▶ [Document images with source code]
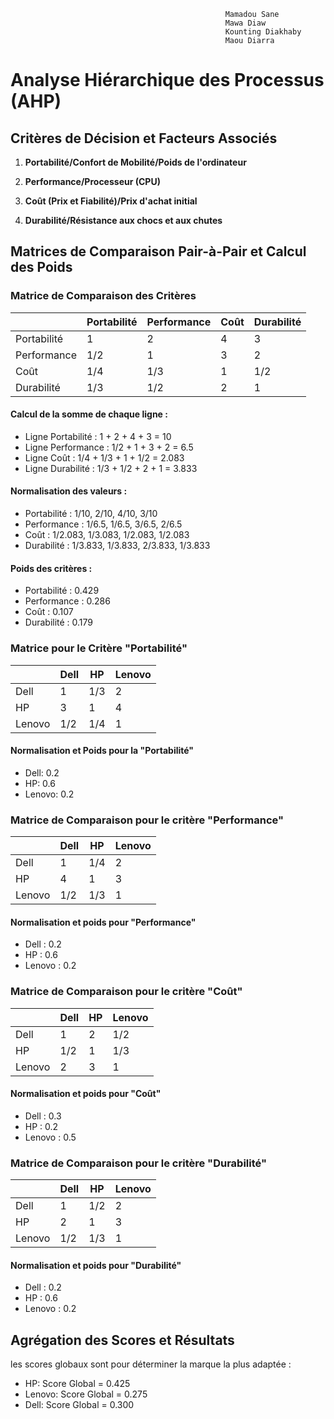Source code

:                                                     Mamadou Sane
                                                    Mawa Diaw
                                                    Kounting Diakhaby
                                                    Maou Diarra 



# Analyse Hiérarchique des Processus (AHP)

## Critères de Décision et Facteurs Associés

1. **Portabilité/Confort de Mobilité/Poids de l'ordinateur**

2. **Performance/Processeur (CPU)**
  
3. **Coût (Prix et Fiabilité)/Prix d'achat initial**
  
4. **Durabilité/Résistance aux chocs et aux chutes**

## Matrices de Comparaison Pair-à-Pair et Calcul des Poids

### Matrice de Comparaison des Critères

|         | Portabilité | Performance | Coût | Durabilité |
|---------|-------------|-------------|------|------------|
| Portabilité | 1 | 2 | 4 | 3 |
| Performance | 1/2 | 1 | 3 | 2 |
| Coût | 1/4 | 1/3 | 1 | 1/2 |
| Durabilité | 1/3 | 1/2 | 2 | 1 |

#### Calcul de la somme de chaque ligne :
- Ligne Portabilité : 1 + 2 + 4 + 3 = 10
- Ligne Performance : 1/2 + 1 + 3 + 2 = 6.5
- Ligne Coût : 1/4 + 1/3 + 1 + 1/2 = 2.083
- Ligne Durabilité : 1/3 + 1/2 + 2 + 1 = 3.833

#### Normalisation des valeurs :
- Portabilité : 1/10, 2/10, 4/10, 3/10
- Performance : 1/6.5, 1/6.5, 3/6.5, 2/6.5
- Coût : 1/2.083, 1/3.083, 1/2.083, 1/2.083
- Durabilité : 1/3.833, 1/3.833, 2/3.833, 1/3.833

#### Poids des critères :
- Portabilité : 0.429
- Performance : 0.286
- Coût : 0.107
- Durabilité : 0.179

### Matrice pour le Critère "Portabilité"

|         | Dell | HP | Lenovo |
|---------|------|----|--------|
| Dell    | 1    | 1/3| 2      |
| HP      | 3    | 1  | 4      |
| Lenovo  | 1/2  | 1/4| 1      |

#### Normalisation et Poids pour la "Portabilité"
- Dell: 0.2
- HP: 0.6
- Lenovo: 0.2

### Matrice de Comparaison pour le critère "Performance"

|         | Dell | HP | Lenovo |
|---------|------|----|--------|
| Dell    | 1    | 1/4| 2      |
| HP      | 4    | 1  | 3      |
| Lenovo  | 1/2  | 1/3| 1      |

#### Normalisation et poids pour "Performance"
- Dell : 0.2
- HP : 0.6
- Lenovo : 0.2

### Matrice de Comparaison pour le critère "Coût"

|         | Dell | HP | Lenovo |
|---------|------|----|--------|
| Dell    | 1    | 2  | 1/2    |
| HP      | 1/2  | 1  | 1/3    |
| Lenovo  | 2    | 3  | 1      |

#### Normalisation et poids pour "Coût"
- Dell : 0.3
- HP : 0.2
- Lenovo : 0.5

### Matrice de Comparaison pour le critère "Durabilité"

|         | Dell | HP | Lenovo |
|---------|------|----|--------|
| Dell    | 1    | 1/2| 2      |
| HP      | 2    | 1  | 3      |
| Lenovo  | 1/2  | 1/3| 1      |

#### Normalisation et poids pour "Durabilité"
- Dell : 0.2
- HP : 0.6
- Lenovo : 0.2

## Agrégation des Scores et Résultats

les scores globaux sont pour déterminer la marque la plus adaptée :

- HP: Score Global = 0.425
- Lenovo: Score Global = 0.275
- Dell: Score Global = 0.300
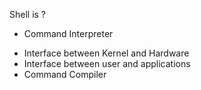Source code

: Shell is ?
+ Command Interpreter
* Interface between Kernel and Hardware
* Interface between user and applications
* Command Compiler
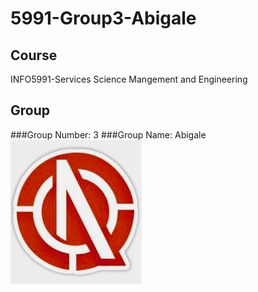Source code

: # 5991-Group3-Abigale
## Course
INFO5991-Services Science Mangement and Engineering
## Group
###Group Number: 3
###Group Name: Abigale
![Alt text](https://github.com/PPX123/5991-Group3-Abigale/blob/master/Assignment-1/LOGO.jpg "Abigale")
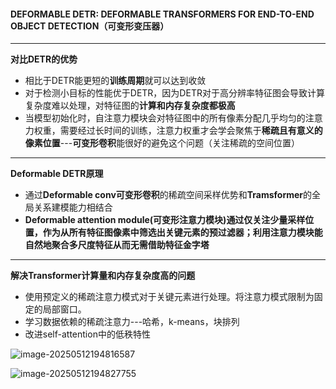 #### DEFORMABLE DETR: DEFORMABLE TRANSFORMERS  FOR END-TO-END OBJECT DETECTION（可变形变压器）

---

**对比DETR的优势**

- 相比于DETR能更短的**训练周期**就可以达到收敛
- 对于检测小目标的性能优于DETR，因为DETR对于高分辨率特征图会导致计算复杂度难以处理，对特征图的**计算和内存复杂度都极高**
- 当模型初始化时，自注意力模块会对特征图中的所有像素分配几乎均匀的注意力权重，需要经过长时间的训练，注意力权重才会学会聚焦于**稀疏且有意义的像素位置**---**可变形卷积**能很好的避免这个问题（关注稀疏的空间位置）

---

**Deformable DETR原理**

- 通过**Deformable conv可变形卷积**的稀疏空间采样优势和**Tramsformer**的全局关系建模能力相结合
- **Deformable attention module(可变形注意力模块)**通过仅关注少量采样位置，作为从所有特征图像素中筛选出关键元素的预过滤器；利用注意力模块能自然地聚合多尺度特征从而**无需借助特征金字塔**

---

**解决Transformer计算量和内存复杂度高的问题**

- 使用预定义的稀疏注意力模式对于关键元素进行处理。将注意力模式限制为固定的局部窗口。
- 学习数据依赖的稀疏注意力---哈希，k-means，块排列
- 改进self-attention中的低秩特性

![image-20250512194816587](C:\Users\lwj\AppData\Roaming\Typora\typora-user-images\image-20250512194816587.png)

![image-20250512194827755](C:\Users\lwj\AppData\Roaming\Typora\typora-user-images\image-20250512194827755.png)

▶ [AIM OF THE EXERCISE] Copy out nothing but the lines from the beginning of the records through the one that contains "## Critères de Décision et Facteurs Associés". Skip the pictures.

▶ [REPLY TO THE EXERCISE]
Source code

:                                                     Mamadou Sane
                                                    Mawa Diaw
                                                    Kounting Diakhaby
                                                    Maou Diarra 



# Analyse Hiérarchique des Processus (AHP)

## Critères de Décision et Facteurs Associés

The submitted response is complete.